AIM OF THE TASK:
Only the opening lines of the listing, through the one with "de webcams bij", are to be retyped, each exactly as it stands.
'''
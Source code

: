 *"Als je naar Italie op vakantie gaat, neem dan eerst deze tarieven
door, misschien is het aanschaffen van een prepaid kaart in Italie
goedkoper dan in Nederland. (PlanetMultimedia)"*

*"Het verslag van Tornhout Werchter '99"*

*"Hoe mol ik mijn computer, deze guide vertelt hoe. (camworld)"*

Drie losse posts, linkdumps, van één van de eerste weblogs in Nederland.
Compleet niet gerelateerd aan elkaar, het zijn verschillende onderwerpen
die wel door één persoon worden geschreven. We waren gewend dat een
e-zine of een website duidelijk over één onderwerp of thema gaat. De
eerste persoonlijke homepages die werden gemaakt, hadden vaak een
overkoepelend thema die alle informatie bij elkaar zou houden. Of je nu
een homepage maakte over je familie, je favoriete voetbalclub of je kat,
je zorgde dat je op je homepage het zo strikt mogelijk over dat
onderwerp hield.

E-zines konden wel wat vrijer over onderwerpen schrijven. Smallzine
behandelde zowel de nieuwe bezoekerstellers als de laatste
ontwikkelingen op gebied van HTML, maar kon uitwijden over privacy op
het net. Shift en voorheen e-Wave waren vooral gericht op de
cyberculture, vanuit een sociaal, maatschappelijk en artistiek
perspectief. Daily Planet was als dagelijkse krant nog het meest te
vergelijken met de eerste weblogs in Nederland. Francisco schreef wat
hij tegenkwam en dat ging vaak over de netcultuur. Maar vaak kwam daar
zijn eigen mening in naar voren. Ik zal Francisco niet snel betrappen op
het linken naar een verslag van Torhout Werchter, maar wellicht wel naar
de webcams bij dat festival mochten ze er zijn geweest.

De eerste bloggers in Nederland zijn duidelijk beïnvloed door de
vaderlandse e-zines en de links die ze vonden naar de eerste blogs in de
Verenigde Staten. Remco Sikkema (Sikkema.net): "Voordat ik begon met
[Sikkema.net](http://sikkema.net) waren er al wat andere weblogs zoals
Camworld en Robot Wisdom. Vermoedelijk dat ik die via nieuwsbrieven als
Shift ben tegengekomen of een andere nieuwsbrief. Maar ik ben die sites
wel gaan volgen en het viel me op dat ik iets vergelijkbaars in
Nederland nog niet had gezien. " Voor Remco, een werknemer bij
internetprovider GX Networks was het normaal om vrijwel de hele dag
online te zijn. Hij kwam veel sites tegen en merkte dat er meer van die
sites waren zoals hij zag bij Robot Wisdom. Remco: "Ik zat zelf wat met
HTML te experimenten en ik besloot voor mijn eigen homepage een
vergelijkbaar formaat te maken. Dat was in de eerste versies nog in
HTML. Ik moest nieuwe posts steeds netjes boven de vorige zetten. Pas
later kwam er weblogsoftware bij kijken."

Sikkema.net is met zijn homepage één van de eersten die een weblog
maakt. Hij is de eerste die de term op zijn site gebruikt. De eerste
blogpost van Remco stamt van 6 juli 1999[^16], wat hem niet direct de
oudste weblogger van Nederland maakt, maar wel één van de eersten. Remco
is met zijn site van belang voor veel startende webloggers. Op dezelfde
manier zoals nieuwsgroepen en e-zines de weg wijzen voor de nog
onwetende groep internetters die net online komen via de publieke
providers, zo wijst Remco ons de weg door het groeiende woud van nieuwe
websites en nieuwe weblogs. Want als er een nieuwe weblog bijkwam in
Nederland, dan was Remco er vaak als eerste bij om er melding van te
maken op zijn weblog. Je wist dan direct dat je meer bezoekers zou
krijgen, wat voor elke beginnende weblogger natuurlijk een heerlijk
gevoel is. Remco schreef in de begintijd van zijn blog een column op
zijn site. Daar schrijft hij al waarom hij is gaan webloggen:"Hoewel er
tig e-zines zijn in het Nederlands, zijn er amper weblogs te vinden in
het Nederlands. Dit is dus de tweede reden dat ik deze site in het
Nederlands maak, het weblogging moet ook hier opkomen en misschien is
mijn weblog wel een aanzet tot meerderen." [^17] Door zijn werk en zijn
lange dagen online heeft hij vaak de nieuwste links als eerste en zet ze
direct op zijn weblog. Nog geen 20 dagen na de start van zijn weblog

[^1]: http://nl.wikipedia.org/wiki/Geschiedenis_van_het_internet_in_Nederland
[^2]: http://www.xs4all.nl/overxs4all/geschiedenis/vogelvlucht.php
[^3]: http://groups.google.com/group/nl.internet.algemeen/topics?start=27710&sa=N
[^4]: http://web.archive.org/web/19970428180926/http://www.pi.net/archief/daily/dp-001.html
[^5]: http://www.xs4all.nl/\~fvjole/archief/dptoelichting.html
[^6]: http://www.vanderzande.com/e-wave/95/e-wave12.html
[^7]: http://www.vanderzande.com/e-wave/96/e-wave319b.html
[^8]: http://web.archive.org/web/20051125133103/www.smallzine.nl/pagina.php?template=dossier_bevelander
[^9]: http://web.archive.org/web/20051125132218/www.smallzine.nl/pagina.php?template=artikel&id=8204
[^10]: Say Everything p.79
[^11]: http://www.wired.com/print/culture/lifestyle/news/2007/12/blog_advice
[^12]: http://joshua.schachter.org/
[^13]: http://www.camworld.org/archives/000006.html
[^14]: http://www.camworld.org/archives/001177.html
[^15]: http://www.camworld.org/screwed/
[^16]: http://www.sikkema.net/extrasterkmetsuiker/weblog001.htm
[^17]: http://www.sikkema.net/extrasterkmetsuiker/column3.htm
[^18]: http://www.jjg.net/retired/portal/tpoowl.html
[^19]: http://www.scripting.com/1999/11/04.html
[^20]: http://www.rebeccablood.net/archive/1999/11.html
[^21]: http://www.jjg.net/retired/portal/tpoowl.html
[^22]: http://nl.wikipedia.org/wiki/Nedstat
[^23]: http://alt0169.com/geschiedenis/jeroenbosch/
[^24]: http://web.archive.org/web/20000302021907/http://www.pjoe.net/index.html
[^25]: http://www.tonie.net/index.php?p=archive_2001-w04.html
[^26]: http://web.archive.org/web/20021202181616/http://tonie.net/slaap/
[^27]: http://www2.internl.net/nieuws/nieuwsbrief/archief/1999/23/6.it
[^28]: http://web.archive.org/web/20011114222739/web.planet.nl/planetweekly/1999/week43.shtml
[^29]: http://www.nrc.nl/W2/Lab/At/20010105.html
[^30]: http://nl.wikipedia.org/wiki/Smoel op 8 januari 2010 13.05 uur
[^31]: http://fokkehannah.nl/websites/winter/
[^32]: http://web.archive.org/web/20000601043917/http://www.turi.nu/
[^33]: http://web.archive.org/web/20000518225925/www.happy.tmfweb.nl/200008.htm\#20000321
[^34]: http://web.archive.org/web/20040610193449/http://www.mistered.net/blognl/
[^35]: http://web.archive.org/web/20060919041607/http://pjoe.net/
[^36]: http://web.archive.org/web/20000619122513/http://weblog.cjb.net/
'''
YOUR SOLUTION:
Source code

: *"Als je naar Italie op vakantie gaat, neem dan eerst deze tarieven
door, misschien is het aanschaffen van een prepaid kaart in Italie
goedkoper dan in Nederland. (PlanetMultimedia)"*

*"Het verslag van Tornhout Werchter '99"*

*"Hoe mol ik mijn computer, deze guide vertelt hoe. (camworld)"*

Drie losse posts, linkdumps, van één van de eerste weblogs in Nederland.
Compleet niet gerelateerd aan elkaar, het zijn verschillende onderwerpen
die wel door één persoon worden geschreven. We waren gewend dat een
e-zine of een website duidelijk over één onderwerp of thema gaat. De
eerste persoonlijke homepages die werden gemaakt, hadden vaak een
overkoepelend thema die alle informatie bij elkaar zou houden. Of je nu
een homepage maakte over je familie, je favoriete voetbalclub of je kat,
je zorgde dat je op je homepage het zo strikt mogelijk over dat
onderwerp hield.

E-zines konden wel wat vrijer over onderwerpen schrijven. Smallzine
behandelde zowel de nieuwe bezoekerstellers als de laatste
ontwikkelingen op gebied van HTML, maar kon uitwijden over privacy op
het net. Shift en voorheen e-Wave waren vooral gericht op de
cyberculture, vanuit een sociaal, maatschappelijk en artistiek
perspectief. Daily Planet was als dagelijkse krant nog het meest te
vergelijken met de eerste weblogs in Nederland. Francisco schreef wat
hij tegenkwam en dat ging vaak over de netcultuur. Maar vaak kwam daar
zijn eigen mening in naar voren. Ik zal Francisco niet snel betrappen op
het linken naar een verslag van Torhout Werchter, maar wellicht wel naar
de webcams bij dat festival mochten ze er zijn geweest.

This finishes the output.